If you have parents, siblings, or children with hypertrophic cardiomyopathy, experts recommend that you be regularly screened for signs of this condition.
The recommendation is to have an echocardiogram (ultrasound of the heart) and an electrocardiogram once a year. Over time, this diagnosis can be performed once every 5 years.
Recommendations
Diet
Drinking plenty of fluids is very important. Drink at least 6 to 8 glasses of water per day. In hot weather, you should increase your fluid intake. Fluids and salt restrictions are necessary for patients with heart failure. Talk to your healthcare provider about how specific liquids and diet drinks affect your body, including information about the effects of alcohol and caffeine.
Physical exercise
Your doctor will tell you whether exercise is recommended for you or not. Most people with cardiomyopathy are offered light aerobic exercise. However, your doctor may ask you to avoid any physical activity based on your symptoms and the severity of your illness. As with dilated cardiomyopathy, heavy lifting is not recommended
Regular doctor visits
Patients with HCM should visit a cardiologist at least once a year to monitor their condition. Visits to the doctor may be more frequent when hypertrophic cardiomyopathy is first diagnosed.
Causes of the disease
Hypertrophic cardiomyopathy is usually caused by gene mutations. These mutations are thought to cause the heart muscle to grow abnormally thick. People with hypertrophic cardiomyopathy also have altered alignment of the heart muscle fibers. And the cells in the fibers stop contracting synchronously, which often leads to heart rhythm disturbances.
The severity of hypertrophic cardiomyopathy varies widely. Most people with hypertrophic cardiomyopathy have a form of the disease in which the interventricular septum (the partition between the two lower chambers of the heart) becomes significantly enlarged, impeding blood flow. This condition is called hypertrophic obstructive cardiomyopathy.

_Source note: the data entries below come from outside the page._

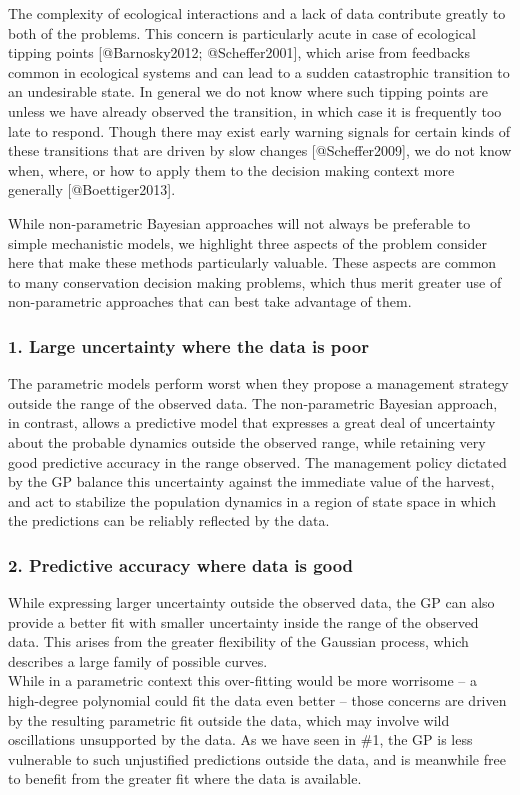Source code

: \documentclass[author-year, review]{elsarticle} %
\begin{document}
The complexity of ecological interactions and a lack of data contribute
greatly to both of the problems. This concern is particularly acute in
case of ecological tipping points {[}@Barnosky2012; @Scheffer2001{]},
which arise from feedbacks common in ecological systems and can lead to
a sudden catastrophic transition to an undesirable state. In general we
do not know where such tipping points are unless we have already
observed the transition, in which case it is frequently too late to
respond. Though there may exist early warning signals for certain kinds
of these transitions that are driven by slow changes
{[}@Scheffer2009{]}, we do not know when, where, or how to apply them to
the decision making context more generally {[}@Boettiger2013{]}.

While non-parametric Bayesian approaches will not always be preferable
to simple mechanistic models, we highlight three aspects of the problem
consider here that make these methods particularly valuable. These
aspects are common to many conservation decision making problems, which
thus merit greater use of non-parametric approaches that can best take
advantage of them.

\subsubsection{1. Large uncertainty where the data is poor}

The parametric models perform worst when they propose a management
strategy outside the range of the observed data. The non-parametric
Bayesian approach, in contrast, allows a predictive model that expresses
a great deal of uncertainty about the probable dynamics outside the
observed range, while retaining very good predictive accuracy in the
range observed. The management policy dictated by the GP balance this
uncertainty against the immediate value of the harvest, and act to
stabilize the population dynamics in a region of state space in which
the predictions can be reliably reflected by the data.

\subsubsection{2. Predictive accuracy where data is good}

While expressing larger uncertainty outside the observed data, the GP
can also provide a better fit with smaller uncertainty inside the range
of the observed data. This arises from the greater flexibility of the
Gaussian process, which describes a large family of possible
curves.\\While in a parametric context this over-fitting would be more
worrisome -- a high-degree polynomial could fit the data even better --
those concerns are driven by the resulting parametric fit outside the
data, which may involve wild oscillations unsupported by the data. As we
have seen in \#1, the GP is less vulnerable to such unjustified
predictions outside the data, and is meanwhile free to benefit from the
greater fit where the data is available.
\end{document}
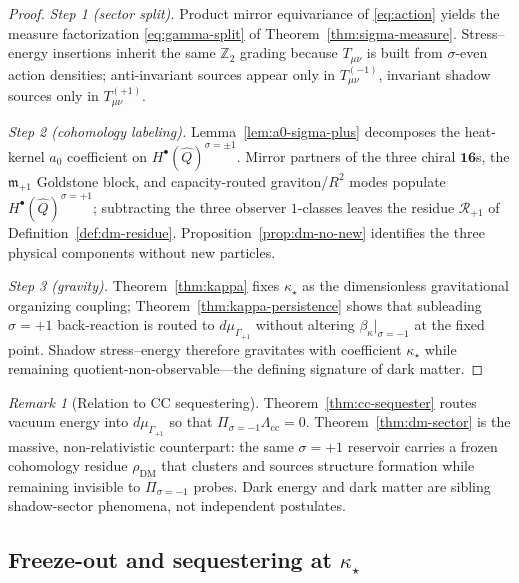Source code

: \documentclass[11pt]{article}
\theoremstyle{plain}
\theoremstyle{definition}
\theoremstyle{remark}
\newtheorem{remark}[theorem]{Remark}
\numberwithin{equation}{section}
\begin{document}
\begin{proof}
\emph{Step 1 (sector split).}
Product mirror equivariance of \eqref{eq:action} yields the measure
factorization \eqref{eq:gamma-split} of Theorem~\ref{thm:sigma-measure}.
Stress--energy insertions inherit the same $\mathbb{Z}_2$ grading because
$T_{\mu\nu}$ is built from $\sigma$-even action densities; anti-invariant
sources appear only in $T_{\mu\nu}^{(-1)}$, invariant shadow sources only in
$T_{\mu\nu}^{(+1)}$.

\emph{Step 2 (cohomology labeling).}
Lemma~\ref{lem:a0-sigma-plus} decomposes the heat-kernel $a_0$ coefficient on
$H^\bullet(\hat Q)^{\sigma=\pm1}$. Mirror partners of the three chiral
$\mathbf{16}$s, the $\mathfrak{m}_{+1}$ Goldstone block, and
capacity-routed graviton/$R^2$ modes populate $H^\bullet(\hat Q)^{\sigma=+1}$;
subtracting the three observer $1$-classes leaves the residue
$\mathcal{R}_{+1}$ of Definition~\ref{def:dm-residue}. Proposition~\ref{prop:dm-no-new}
identifies the three physical components without new particles.

\emph{Step 3 (gravity).}
Theorem~\ref{thm:kappa} fixes $\kappa_\star$ as the dimensionless gravitational
organizing coupling; Theorem~\ref{thm:kappa-persistence} shows that
subleading $\sigma=+1$ back-reaction is routed to $d\mu_{\Gamma_{+1}}$ without
altering $\beta_\kappa|_{\sigma=-1}$ at the fixed point. Shadow stress--energy
therefore gravitates with coefficient $\kappa_\star$ while remaining
quotient-non-observable---the defining signature of dark matter.
\end{proof}

\begin{remark}[Relation to CC sequestering]
Theorem~\ref{thm:cc-sequester} routes vacuum energy into
$d\mu_{\Gamma_{+1}}$ so that $\Pi_{\sigma=-1}\Lambda_{\mathrm{cc}}=0$.
Theorem~\ref{thm:dm-sector} is the massive, non-relativistic counterpart:
the same $\sigma=+1$ reservoir carries a frozen cohomology residue
$\rho_{\mathrm{DM}}$ that clusters and sources structure formation while
remaining invisible to $\Pi_{\sigma=-1}$ probes. Dark energy and dark matter
are sibling shadow-sector phenomena, not independent postulates.
\end{remark}

\subsection{Freeze-out and sequestering at $\kappa_\star$}
\label{sec:dark-sector:abundance}
\end{document}
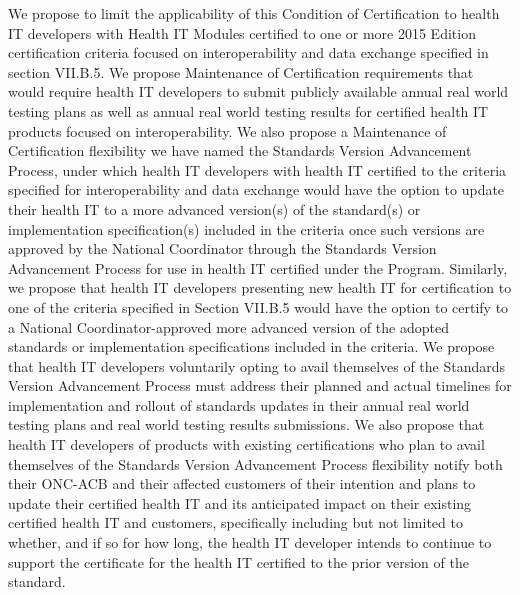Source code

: \documentclass[twoside,11pt]{article}
\begin{document}
          We propose to limit the applicability of this Condition of Certification to health IT developers with Health IT Modules certified to one or more 2015 Edition certification criteria focused on interoperability and data exchange specified in section VII.B.5. We propose Maintenance of Certification requirements that would require health IT developers to submit publicly available annual real world testing plans as well as annual real world testing results for certified health IT products focused on interoperability. We also propose a Maintenance of Certification flexibility we have named the Standards Version Advancement Process, under which health IT developers with health IT certified to the criteria specified for interoperability and data exchange would have the option to update their health IT to a more advanced version(s) of the standard(s) or implementation specification(s) included in the criteria once such versions are approved by the National Coordinator through the Standards Version Advancement Process for use in health IT certified under the Program. Similarly, we propose that health IT developers presenting new health IT for certification to one of the criteria specified in Section VII.B.5 would have the option to certify to a National Coordinator-approved more advanced version of the adopted standards or implementation specifications included in the criteria. We propose that health IT developers voluntarily opting to avail themselves of the Standards Version Advancement Process must address their planned and actual timelines for implementation and rollout of standards updates in their annual real world testing plans and real world testing results submissions. We also propose that health IT developers of products with existing certifications who plan to avail themselves of the Standards Version Advancement Process flexibility notify both their ONC-ACB and their affected customers of their intention and plans to update their certified health IT and its anticipated impact on their existing certified health IT and customers, specifically including but not limited to whether, and if so for how long, the health IT developer intends to continue to support the certificate for the health IT certified to the prior version of the standard.
\end{document}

Another common form of the disease is cardiomyopathy without significant obstruction to blood flow. However, in this case, the elasticity of the heart muscle suffers, the myocardium becomes rigid, which reduces the amount of blood ejected by the heart into the vascular system with each contraction. This form is called non-obstructive hypertrophic cardiomyopathy.
What drugs are used to treat hypertrophic cardiomyopathy?
Medicines used to treat symptoms and prevent further complications of HCM take the strain off the heart and reduce barriers to efficient blood circulation in the body. In the treatment of hypertrophic cardiomyopathy, medications based on beta-blockers are also used, which can reduce the load on the heart by lowering pressure and pulse, reducing myocardial hypertrophy. Beta blockers also have antiarrhythmic effects, including the ability to reduce the risk of fatal arrhythmias and sudden death.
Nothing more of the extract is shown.